Simão ouviu-a atentamente, e não respondeu. Assombrou-lhe o ânimo esta ideia torva, e afrontosa à singela rapariga: – «Pensará ela em me desviar de Teresa, para se fazer amar?».

Pensava assim quando chegou o ferrador.

– Aqui estou de volta – disse ele com semblante festivo. – Sua mãe mandou-me chamar…

– Já sei… E como soube ela que eu estava aqui?

– Ela sabia que o fidalgo estivera cá; mas cuidava que vossa senhoria já tinha ido para Coimbra. Quem lho disse não sei, nem perguntei; porque a uma pessoa de respeito não se fazem perguntas. Dizia ela que sabia o fim a que o senhor viera esconder-se aqui.
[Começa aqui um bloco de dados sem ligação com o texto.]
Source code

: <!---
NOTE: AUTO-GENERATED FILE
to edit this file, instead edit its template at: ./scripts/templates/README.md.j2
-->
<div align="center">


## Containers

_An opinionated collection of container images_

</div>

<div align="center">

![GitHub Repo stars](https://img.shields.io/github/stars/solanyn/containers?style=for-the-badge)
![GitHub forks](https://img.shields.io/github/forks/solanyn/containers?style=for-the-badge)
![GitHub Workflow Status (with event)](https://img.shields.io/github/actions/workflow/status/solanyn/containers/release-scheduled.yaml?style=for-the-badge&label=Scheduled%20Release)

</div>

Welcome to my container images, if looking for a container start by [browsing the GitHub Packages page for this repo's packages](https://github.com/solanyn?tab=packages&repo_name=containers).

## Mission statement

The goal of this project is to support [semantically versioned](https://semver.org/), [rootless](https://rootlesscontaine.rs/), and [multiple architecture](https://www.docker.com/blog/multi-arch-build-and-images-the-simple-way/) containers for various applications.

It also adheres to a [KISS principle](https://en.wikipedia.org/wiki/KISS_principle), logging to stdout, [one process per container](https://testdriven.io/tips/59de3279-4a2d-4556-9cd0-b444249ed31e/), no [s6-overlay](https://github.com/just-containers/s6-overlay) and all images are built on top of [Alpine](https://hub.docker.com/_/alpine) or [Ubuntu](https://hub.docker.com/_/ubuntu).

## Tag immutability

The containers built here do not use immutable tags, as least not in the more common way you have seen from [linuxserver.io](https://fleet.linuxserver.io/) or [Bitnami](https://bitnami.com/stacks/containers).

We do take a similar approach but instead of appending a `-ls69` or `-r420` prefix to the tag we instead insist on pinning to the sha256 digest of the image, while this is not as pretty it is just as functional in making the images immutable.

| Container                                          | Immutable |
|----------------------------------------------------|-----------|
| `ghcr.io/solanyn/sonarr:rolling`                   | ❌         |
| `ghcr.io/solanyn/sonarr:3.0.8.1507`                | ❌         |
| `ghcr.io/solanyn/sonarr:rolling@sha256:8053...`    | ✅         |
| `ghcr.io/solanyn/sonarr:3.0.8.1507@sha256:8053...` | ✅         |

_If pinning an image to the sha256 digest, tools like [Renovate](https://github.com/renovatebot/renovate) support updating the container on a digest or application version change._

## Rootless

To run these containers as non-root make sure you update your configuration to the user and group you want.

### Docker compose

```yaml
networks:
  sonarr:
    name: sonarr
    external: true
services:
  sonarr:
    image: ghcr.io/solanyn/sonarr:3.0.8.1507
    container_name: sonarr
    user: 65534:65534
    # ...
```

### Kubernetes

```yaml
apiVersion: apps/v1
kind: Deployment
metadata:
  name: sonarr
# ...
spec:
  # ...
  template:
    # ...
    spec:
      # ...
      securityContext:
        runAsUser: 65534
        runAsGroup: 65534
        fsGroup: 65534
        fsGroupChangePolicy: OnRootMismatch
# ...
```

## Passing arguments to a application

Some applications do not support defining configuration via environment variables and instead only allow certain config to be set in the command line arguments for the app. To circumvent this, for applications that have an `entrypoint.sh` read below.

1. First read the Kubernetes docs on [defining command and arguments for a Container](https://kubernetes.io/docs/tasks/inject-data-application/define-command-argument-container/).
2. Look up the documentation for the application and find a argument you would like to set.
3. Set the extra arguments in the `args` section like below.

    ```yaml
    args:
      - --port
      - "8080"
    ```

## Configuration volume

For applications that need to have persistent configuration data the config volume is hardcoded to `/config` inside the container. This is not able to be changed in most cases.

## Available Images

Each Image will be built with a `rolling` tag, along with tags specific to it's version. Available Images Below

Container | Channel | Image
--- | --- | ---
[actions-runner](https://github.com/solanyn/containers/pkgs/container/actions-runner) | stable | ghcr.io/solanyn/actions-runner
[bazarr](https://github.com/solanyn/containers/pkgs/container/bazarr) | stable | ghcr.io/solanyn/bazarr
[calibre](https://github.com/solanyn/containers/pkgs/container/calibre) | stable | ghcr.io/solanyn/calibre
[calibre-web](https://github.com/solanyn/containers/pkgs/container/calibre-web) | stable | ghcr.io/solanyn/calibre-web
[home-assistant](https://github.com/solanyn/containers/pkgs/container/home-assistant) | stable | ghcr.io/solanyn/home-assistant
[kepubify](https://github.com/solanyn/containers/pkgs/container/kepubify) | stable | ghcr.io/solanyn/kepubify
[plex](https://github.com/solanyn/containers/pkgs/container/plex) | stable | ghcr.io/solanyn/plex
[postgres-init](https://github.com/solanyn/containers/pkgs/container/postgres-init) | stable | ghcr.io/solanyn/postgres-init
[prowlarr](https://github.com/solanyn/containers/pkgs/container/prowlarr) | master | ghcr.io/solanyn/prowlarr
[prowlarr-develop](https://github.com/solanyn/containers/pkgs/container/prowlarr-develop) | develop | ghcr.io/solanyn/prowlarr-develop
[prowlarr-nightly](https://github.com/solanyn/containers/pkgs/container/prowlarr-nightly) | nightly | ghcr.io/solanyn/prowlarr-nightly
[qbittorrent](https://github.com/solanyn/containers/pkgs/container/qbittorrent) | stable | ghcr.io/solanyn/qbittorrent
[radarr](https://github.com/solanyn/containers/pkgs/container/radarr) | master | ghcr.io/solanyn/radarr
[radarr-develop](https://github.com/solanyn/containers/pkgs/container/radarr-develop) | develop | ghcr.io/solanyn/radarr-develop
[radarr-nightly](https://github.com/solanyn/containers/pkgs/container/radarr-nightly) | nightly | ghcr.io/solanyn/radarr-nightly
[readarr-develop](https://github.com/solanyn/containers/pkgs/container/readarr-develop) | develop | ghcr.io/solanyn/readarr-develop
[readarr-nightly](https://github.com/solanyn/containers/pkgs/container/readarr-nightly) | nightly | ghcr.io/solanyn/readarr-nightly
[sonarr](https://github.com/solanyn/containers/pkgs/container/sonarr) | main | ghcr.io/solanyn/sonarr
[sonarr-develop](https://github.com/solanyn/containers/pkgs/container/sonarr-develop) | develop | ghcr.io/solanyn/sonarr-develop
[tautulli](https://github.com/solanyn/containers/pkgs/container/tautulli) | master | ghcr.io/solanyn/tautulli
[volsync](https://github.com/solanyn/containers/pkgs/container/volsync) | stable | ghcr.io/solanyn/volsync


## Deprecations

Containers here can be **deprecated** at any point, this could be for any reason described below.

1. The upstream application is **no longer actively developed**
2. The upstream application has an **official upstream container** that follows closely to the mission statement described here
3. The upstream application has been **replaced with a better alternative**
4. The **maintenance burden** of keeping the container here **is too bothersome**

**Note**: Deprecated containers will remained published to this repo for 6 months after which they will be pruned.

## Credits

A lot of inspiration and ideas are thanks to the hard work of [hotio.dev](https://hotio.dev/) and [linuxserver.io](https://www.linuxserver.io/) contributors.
Ralhou alguma coisa; mas eu, cá como pude, acomodei-a, e não há novidade. Perguntou-me o que estava o menino fazendo aqui depois que a fidalguinha fora para o convento. Disse-lhe que vossa senhoria estava adoentado de uma queda que dera do cavalo abaixo. Tornou ela a perguntar-me se o senhor tinha dinheiro; e eu disse que não sabia. E, vai ela, foi dentro, e voltou daí a pouco com este embrulho, para eu lhe entregar. Aí o tem tal e qual; não sei quanto é.

– E não me escreveu?

– Disse que não podia ir à escrivaninha, porque estava lá o senhor corregedor – respondeu com firmeza mestre João – e também recomendou que não lhe escrevesse vossa senhoria senão de Coimbra, por-que se seu pai soubesse que o menino cá estava ia tudo raso lá em casa. Ora aí está.

– E não lhe falou nos criados de Baltasar?

– Nem um pio!… Lá na cidade ninguém já falava nisso hoje.